Prédiction de la psychose par machine-learning intégrant la neuroimagerie aux données multiomiques.

par Anton Iftimovici

Projet de thèse en Neurosciences

Sous la direction de Marie-odile Krebs.

Thèses en préparation à l'Université de Paris (2019-....) , dans le cadre de 562 Bio Sorbonne Paris Cité , en partenariat avec Commissariat de l'Énergie Atomique, Neurospin (equipe de recherche) depuis le 14-11-2018 .


  • Résumé

    La moitié des maladies psychiatriques se manifeste avant l’âge de 14 ans, et les trois quarts avant 24 ans, suggérant que l’enfance, l’adolescence, et le début de l’âge adulte sont des fenêtres de grande fragilité aux troubles mentaux.
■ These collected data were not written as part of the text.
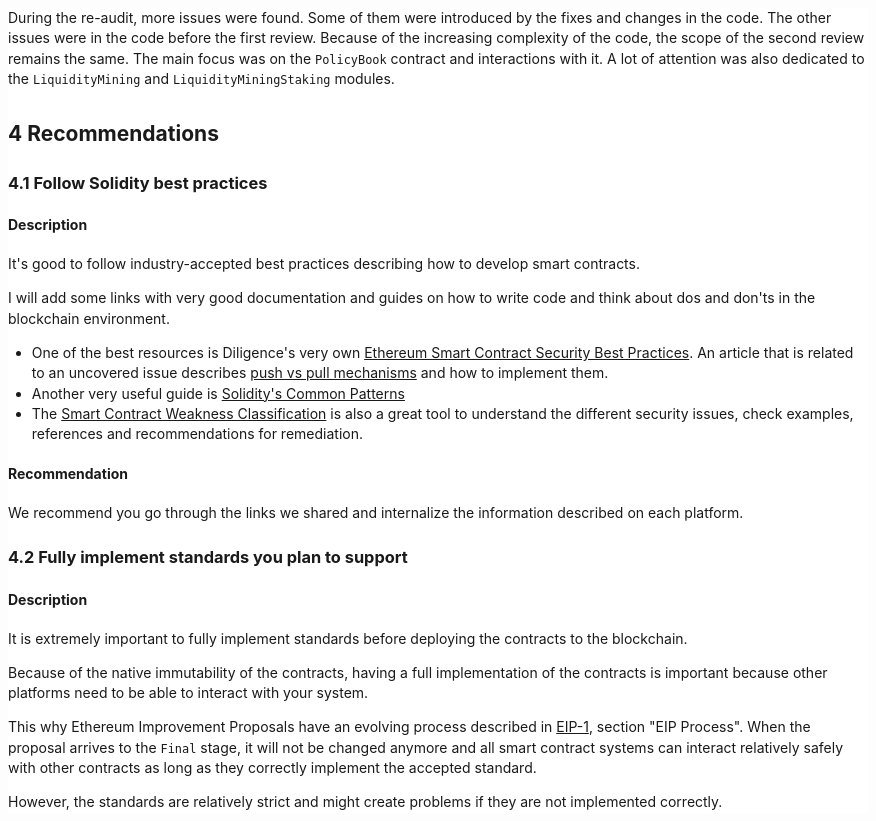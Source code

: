 During the re-audit, more issues were found. Some of them were introduced by
the fixes and changes in the code. The other issues were in the code before
the first review. Because of the increasing complexity of the code, the scope
of the second review remains the same. The main focus was on the `PolicyBook`
contract and interactions with it. A lot of attention was also dedicated to
the `LiquidityMining` and `LiquidityMiningStaking` modules.

## 4 Recommendations

### 4.1 Follow Solidity best practices

#### Description

It's good to follow industry-accepted best practices describing how to develop
smart contracts.

I will add some links with very good documentation and guides on how to write
code and think about dos and don'ts in the blockchain environment.

  * One of the best resources is Diligence's very own [Ethereum Smart Contract Security Best Practices](https://consensys.github.io/smart-contract-best-practices/). An article that is related to an uncovered issue describes [push vs pull mechanisms](https://consensys.github.io/smart-contract-best-practices/recommendations/#favor-pull-over-push-for-external-calls) and how to implement them.
  * Another very useful guide is [Solidity's Common Patterns](https://docs.soliditylang.org/en/latest/common-patterns.html)
  * The [Smart Contract Weakness Classification](https://swcregistry.io/) is also a great tool to understand the different security issues, check examples, references and recommendations for remediation.

#### Recommendation

We recommend you go through the links we shared and internalize the
information described on each platform.

### 4.2 Fully implement standards you plan to support

#### Description

It is extremely important to fully implement standards before deploying the
contracts to the blockchain.

Because of the native immutability of the contracts, having a full
implementation of the contracts is important because other platforms need to
be able to interact with your system.

This why Ethereum Improvement Proposals have an evolving process described in
[EIP-1](https://eips.ethereum.org/EIPS/eip-1), section "EIP Process". When the
proposal arrives to the `Final` stage, it will not be changed anymore and all
smart contract systems can interact relatively safely with other contracts as
long as they correctly implement the accepted standard.

However, the standards are relatively strict and might create problems if they
are not implemented correctly.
La schizophrénie survient ainsi à l’adolescence tardive chez des individus à risque, repérables cliniquement, et dont environ un tiers développera une psychose dans les trois ans. Cette transition psychotique résulte d’interactions entre un terrain de vulnérabilité génétique, pouvant conduire à des anomalies du neurodéveloppement, et un stress environnemental, impliquant des mécanismes épigénétiques qui correspondent à des changements de l’expression des gènes, sans modification génétique, et regroupant plusieurs mécanismes tels que la méthylation de l’ADN ou la régulation des microARNs. Notre objectif est d’intégrer ces données de neuroimagerie et d’épigénétique afin de caractériser les mécanismes physiopathologiques menant à la maladie, et déterminer ainsi des signatures biologiques prédictives du risque de psychose. En combinant un apprentissage effectué par analyse supervisée et non-supervisée sur de larges cohortes de neuroimagerie transnosographique, avec une approche multiomique dans une cohorte française d’adolescents et jeunes adultes à risque de psychose, nous émettons l’hypothèse qu’il est possible de distinguer de tels marqueurs diagnostiques et pronostiques, nécessaires au développement d’une médecine personnalisée.

  • Titre traduit

    Neuroimaging and multi-omic machine learning analysis to predict conversion to psychosis.


  • Résumé

    Half of all psychiatric illnesses manifest themselves before the age of 14, and three-quarters before the age of 24, suggesting that childhood, adolescence, and early adulthood are timeframes of great vulnerability to mental disorders. Schizophrenia thus occurs in late adolescence in at-risk, clinically identifiable individuals, about a third of whom will develop psychosis within three years. This psychotic conversion results from interactions between genetic vulnerability, which can lead to neurodevelopmental abnormalities, and environmental stress, involving epigenetic mechanisms. These mechanisms correspond to changes in gene expression, without genetic modification, and encompass several mechanisms such as DNA methylation and microRNA regulation. Our goal is to integrate neuroimaging and epigenetic data to characterize the pathophysiological mechanisms leading to disease, and thus determine biological signatures predictive of the risk of psychosis. By combining supervised and unsupervised machine-learning analysis on large transnosographic neuroimaging cohorts, with a multiomic approach in a French cohort of adolescents and young adults at risk of psychosis, we hypothesize that it is possible to distinguish such diagnostic and prognostic markers, necessary for the implementation of personalized medicine.